Tomás Salas, postulador de la causa de Laura Aguirre, ahonda en su figura.
Laura Aguirre Hilla (la Señorita Laura) llega a Álora (Málaga) como misionera rural a finales de 1950. Cuentan que vio a una niña que cogía colillas del suelo y eso la impulsó a poner en marcha su proyecto de atender a niñas que carecían de familia o a las que su familia no podía mantener. Aquí comienza una trayectoria que culmina con su muerte, el 31 de diciembre de 1986, dejando profunda huella en todos los que la trataron.
Si tuviera que destacar un rasgo que vertebró su vida, como una columna que sostiene el edificio de su existencia ejemplar, ese sería la confianza ciega en la Providencia, el abandono a sus justos, y, a veces difícilmente entendibles, designios. La Providencia va dando continuos golpes de timón que hacen que la Señorita Laura cambie el rumbo de su vida; que tenga que rectificar y adaptarse, pero siempre manteniendo una línea clara y recta.
En principio no era su proyecto dedicarse a las niñas, pero la impulsa la necesidad acuciante que observa en la sociedad aloreña de los años 50. Luego viene la aventura de buscar lugar, medios materiales y personas que colaboraran.

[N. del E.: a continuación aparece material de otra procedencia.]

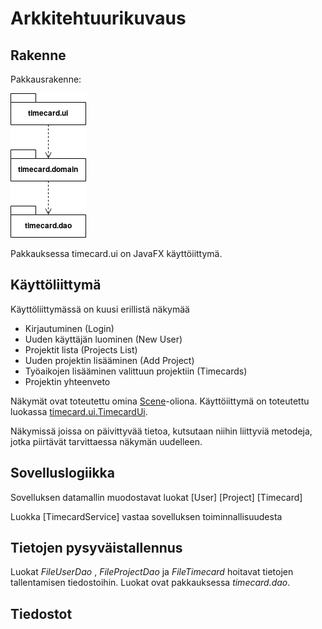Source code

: # Arkkitehtuurikuvaus

## Rakenne

Pakkausrakenne:

<img src="https://github.com/tjvalkonen/ot-harjoitustyo/blob/master/dokumentointi/kuvat/pakkausrakenne01.png">

Pakkauksessa timecard.ui on JavaFX käyttöiittymä.

## Käyttöliittymä

Käyttöliittymässä on kuusi erillistä näkymää
- Kirjautuminen (Login)
- Uuden käyttäjän luominen (New User)
- Projektit lista (Projects List)
- Uuden projektin lisääminen (Add Project)
- Työaikojen lisääminen valittuun projektiin (Timecards)
- Projektin yhteenveto

Näkymät ovat toteutettu omina [Scene](https://docs.oracle.com/javase/8/javafx/api/javafx/scene/Scene.html)-oliona. Käyttöiittymä on toteutettu luokassa [timecard.ui.TimecardUi](https://x).

Näkymissä joissa on päivittyvää tietoa, kutsutaan niihin liittyviä metodeja, jotka piirtävät tarvittaessa näkymän uudelleen.

## Sovelluslogiikka

Sovelluksen datamallin muodostavat luokat [User] [Project] [Timecard]

Luokka [TimecardService] vastaa sovelluksen toiminnallisuudesta

## Tietojen pysyväistallennus

Luokat _FileUserDao_ , _FileProjectDao_ ja _FileTimecard_ hoitavat tietojen tallentamisen tiedostoihin. Luokat ovat pakkauksessa _timecard.dao_.

## Tiedostot
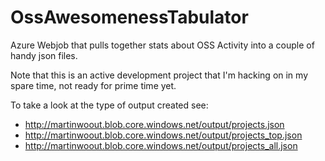 OssAwesomenessTabulator
=======================

Azure Webjob that pulls together stats about OSS Activity into a couple of handy json files.

Note that this is an active development project that I'm hacking on in my spare time, not ready for prime time yet.

To take a look at the type of output created see:

 - http://martinwoout.blob.core.windows.net/output/projects.json
 - http://martinwoout.blob.core.windows.net/output/projects_top.json
 - http://martinwoout.blob.core.windows.net/output/projects_all.json
 
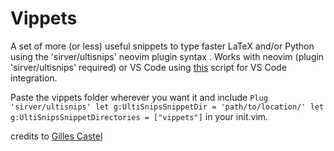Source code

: # Vippets

A set of more (or less) useful snippets to type faster LaTeX and/or Python using the 'sirver/ultisnips' neovim plugin syntax . Works with neovim (plugin 'sirver/ultisnips' required) or VS Code using [this](https://github.com/erietz/ultisnips-vscode) script for VS Code integration.

Paste the vippets folder wherever you want it and include 
``Plug 'sirver/ultisnips'
let g:UltiSnipsSnippetDir = 'path/to/location/'
let g:UltiSnipsSnippetDirectories = ["vippets"]``
in your init.vim.

credits to [Gilles Castel](https://github.com/gillescastel/latex-snippets)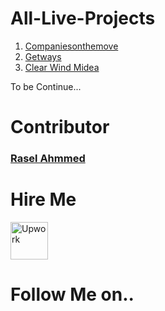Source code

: # All-Live-Projects

<ol>
  <li><a href="https://companiesonthemove.tv/">Companiesonthemove</a></li>
  <li><a href="https://getawayplaces.com/">Getways</a></li>
  <li><a href="https://clearwindmedia.com/">Clear Wind Midea</a></li>
</ol>
To be Continue...

# Contributor
<h3><a href="https://raselweb.net/">Rasel Ahmmed</a></h3>

# Hire Me

<a href="https://www.upwork.com/freelancers/~0194fbf0f3ffb9e3bd"><img width="60" src="https://i.pinimg.com/favicons/648dab1f1aa2f13a411a530c0125fcf0d5db7b21ec9f4a9d4693aff2.png?e7a8919ace385cf8a267b23006320618" alt="Upwork"></a>


# Follow Me on..
  <a href="facebook.com"><i class="fab fa-facebook-f"></i></a>
  <a href="#"><i class="fab fa-twitter"></i></a>
  <a href="#"><i class="fab fa-linkedin-in"></i></a>
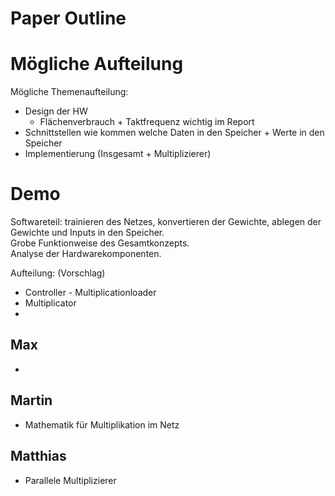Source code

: # Paper Outline

# Mögliche Aufteilung

Mögliche Themenaufteilung:
- Design der HW
    - Flächenverbrauch + Taktfrequenz wichtig im Report
- Schnittstellen wie kommen welche Daten in den Speicher + Werte in den Speicher
- Implementierung (Insgesamt + Multiplizierer)

# Demo

Softwareteil: trainieren des Netzes, konvertieren der Gewichte, ablegen der Gewichte und Inputs in den Speicher.  
Grobe Funktionweise des Gesamtkonzepts.  
Analyse der Hardwarekomponenten.

Aufteilung: (Vorschlag)

- Controller - Multiplicationloader
- Multiplicator
-

## Max

-

## Martin

- Mathematik für Multiplikation im Netz

## Matthias

- Parallele Multiplizierer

Todo en este proyecto tiene aire de provisionalidad e improvisación. Ocupa distintos lugares que va acondicionando como puede, con la ayuda de la gente del pueblo. La vida cotidiana del grupo de las que ya en Álora eran conocidas como “las niñas de Laura” es un continuo vivir al día, sin medios materiales y en ocasiones sin comida, confiando que día a día la Providencia vaya proveyendo. Se cuentan anécdotas curiosas. Una noche, cuando nada había para comer para el día siguiente, alguien deja un saco de patatas en la puerta. Cada día hay que ir buscando los medios sin otra seguridad que esa Providencia que parece un poco dura, pero que, que al fin, se va encargando de que “la niñas” salgan adelante.
Le asignan un lugar que parece que será el definitivo: el convento anexo al santuario de la patrona, la Virgen de Flores. Aquello era un edificio semiderruido que hay que reconstruir prácticamente. Cuando esto se ha hecho, con la colaboración popular, el obispo don Ángel Herrera decide que sea la sede de la Escuela del Magisterio Rural. Un nuevo cambio de rumbo; un nuevo golpe de timón que ella acepta con obediencia y humildad.

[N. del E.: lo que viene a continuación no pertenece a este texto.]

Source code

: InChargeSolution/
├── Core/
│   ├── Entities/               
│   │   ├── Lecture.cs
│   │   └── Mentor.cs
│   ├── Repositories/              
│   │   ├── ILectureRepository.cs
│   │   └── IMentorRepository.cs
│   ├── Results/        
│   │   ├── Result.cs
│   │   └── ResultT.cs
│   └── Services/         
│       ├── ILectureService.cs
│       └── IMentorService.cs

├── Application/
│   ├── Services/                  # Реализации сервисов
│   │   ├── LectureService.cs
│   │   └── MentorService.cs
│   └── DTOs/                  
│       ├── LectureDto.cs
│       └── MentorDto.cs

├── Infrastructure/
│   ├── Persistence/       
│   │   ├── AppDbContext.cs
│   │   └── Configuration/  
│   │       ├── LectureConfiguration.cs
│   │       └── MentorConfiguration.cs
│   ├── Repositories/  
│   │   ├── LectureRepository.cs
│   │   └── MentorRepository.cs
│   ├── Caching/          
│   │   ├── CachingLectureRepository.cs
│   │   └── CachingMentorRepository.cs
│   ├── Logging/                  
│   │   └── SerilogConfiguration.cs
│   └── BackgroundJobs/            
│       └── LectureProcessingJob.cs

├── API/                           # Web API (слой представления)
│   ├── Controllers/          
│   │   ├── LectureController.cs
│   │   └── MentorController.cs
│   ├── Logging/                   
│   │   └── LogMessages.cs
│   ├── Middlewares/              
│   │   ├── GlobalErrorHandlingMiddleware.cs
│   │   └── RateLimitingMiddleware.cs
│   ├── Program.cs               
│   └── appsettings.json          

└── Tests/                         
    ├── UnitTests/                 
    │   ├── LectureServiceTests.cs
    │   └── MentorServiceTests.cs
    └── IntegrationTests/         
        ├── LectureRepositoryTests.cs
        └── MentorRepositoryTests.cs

Una nueva etapa se inicia. Se aborda la construcción de un residencia en Álora (la actual), que se hace con la colaboración de muchas personas y el impulso del incansable párroco don Francisco Ruiz Salinas. En aquel edificio se comenzó a acoger, además de las niñas, a algunos ancianos. Con el tiempo las niñas fueron desapareciendo y los ancianos ocupando todo el edificio. Eran otros tiempos y otras necesidades. De nuevo la Providencia le conduce hacia un objetivo que seguramente ella no había previsto.

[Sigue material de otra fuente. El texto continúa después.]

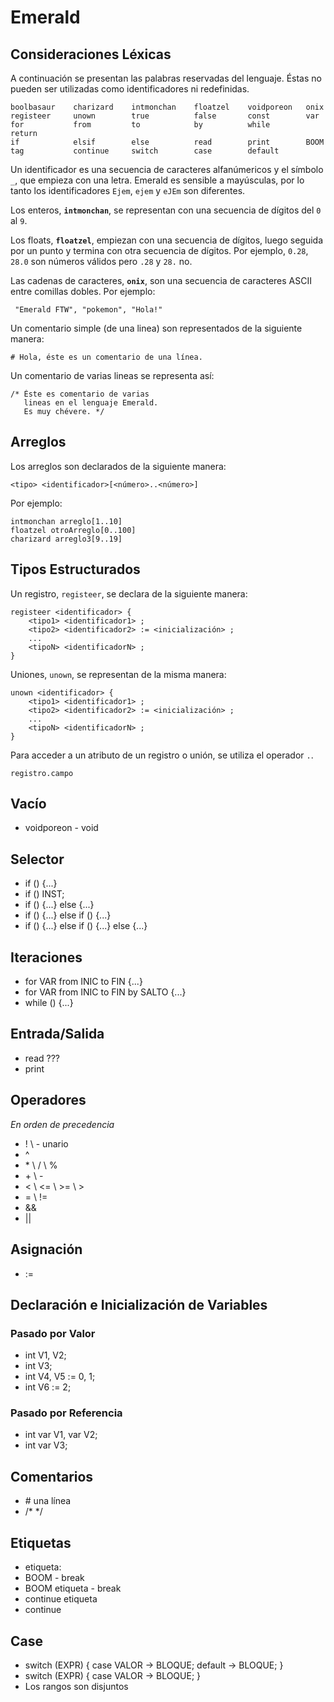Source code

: Emerald
=======


## Consideraciones Léxicas

A continuación se presentan las palabras reservadas del lenguaje. Éstas no pueden ser utilizadas como identificadores ni redefinidas.

    boolbasaur    charizard    intmonchan    floatzel    voidporeon   onix    
    registeer     unown        true          false       const        var
    for           from         to            by          while        return
    if            elsif        else          read        print        BOOM
    tag           continue     switch        case        default

Un identificador es una secuencia de caracteres alfanúmericos y el símbolo `_`, que empieza con una letra. Emerald es sensible a mayúsculas, 
por lo tanto los identificadores `Ejem`, `ejem` y `eJEm` son diferentes.

Los enteros, **`intmonchan`**, se representan con una secuencia de dígitos del `0` al `9`.

Los floats, **`floatzel`**, empiezan con una secuencia de dígitos, luego seguida por un punto y termina con otra secuencia de dígitos. 
Por ejemplo, `0.28`, `28.0` son números válidos pero `.28` y `28.` no.

Las cadenas de caracteres, **`onix`**, son una secuencia de caracteres ASCII entre comillas dobles. Por ejemplo:

     "Emerald FTW", "pokemon", "Hola!"

Un comentario simple (de una linea) son representados de la siguiente manera:

    # Hola, éste es un comentario de una línea.

Un comentario de varias lineas se representa así: 

    /* Éste es comentario de varias
       lineas en el lenguaje Emerald.
       Es muy chévere. */

## Arreglos

Los arreglos son declarados de la siguiente manera:

    <tipo> <identificador>[<número>..<número>]

Por ejemplo:

    intmonchan arreglo[1..10]
    floatzel otroArreglo[0..100]
    charizard arreglo3[9..19]

## Tipos Estructurados

Un registro, `registeer`, se declara de la siguiente manera:

    registeer <identificador> {
        <tipo1> <identificador1> ;
        <tipo2> <identificador2> := <inicialización> ;
        ...
        <tipoN> <identificadorN> ;
    }
    
Uniones, `unown`, se representan de la misma manera:

    unown <identificador> {
        <tipo1> <identificador1> ;
        <tipo2> <identificador2> := <inicialización> ;
        ...
        <tipoN> <identificadorN> ;
    }

Para acceder a un atributo de un registro o unión, se utiliza el operador `.`.

    registro.campo
    
    

## Vacío

* voidporeon - void

## Selector

* if () {...}
* if () INST;
* if () {...} else {...}
* if () {...} else if () {...}
* if () {...} else if () {...} else {...}

## Iteraciones

* for VAR from INIC to FIN {...}
* for VAR from INIC to FIN by SALTO {...}
* while () {...}

## Entrada/Salida

* read ???
* print 

## Operadores
_En orden de precedencia_

* \! \  - unario
* \^
* \* \  / \ %
* \+ \  - 
* \< \  <=  \  >=  \  > 
* \= \  !=
* \&&
* \||

## Asignación

* :=

## Declaración e Inicialización de Variables

### Pasado por Valor

* int V1, V2;
* int V3;
* int V4, V5 := 0, 1;
* int V6 := 2;

### Pasado por Referencia

* int var V1, var V2;
* int var V3;

## Comentarios

* \# una línea
* /* */ 

## Etiquetas

* etiqueta:
* BOOM - break
* BOOM etiqueta - break 
* continue etiqueta
* continue

## Case

* switch (EXPR) { case VALOR -> BLOQUE; default -> BLOQUE; }
* switch (EXPR) { case VALOR -> BLOQUE; }
* Los rangos son disjuntos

Funda una Pía Unión de seglares (ella siempre fue seglar, no religiosa), a la que se incorpora un un pequeño grupo de colaboradoras. Pero este grupo se extingue (la señorita Socorro Sánchez es la última, que muere en la residencia) sin que haya renovación, por lo que se hacen cargo de la residencia las Hermanas Hospitalarias de Jesús Nazareno.
Observada su vida de una forma panorámica, da la sensación de que las circunstancias han ido modificando sus proyectos más importantes y que, al final, desde un punto de vista material, casi nada salió como ella previó. Ello no es óbice para que, durante su vida y después de su muerte, los que la conocieron tengan la certeza de que la suya ha sido una vida plena, lograda, triunfante, vivida en una constante práctica de la humildad, la confianza y la dedicación a los demás; y arraigada en un sentido sobrenatural y en una profunda vida espiritual.
El fracaso, la frustración, las limitaciones materiales son dimensiones insoslayables de la vida humana. Sin embargo, como tales, aceptados en su justo sentido, son caminos de santificación.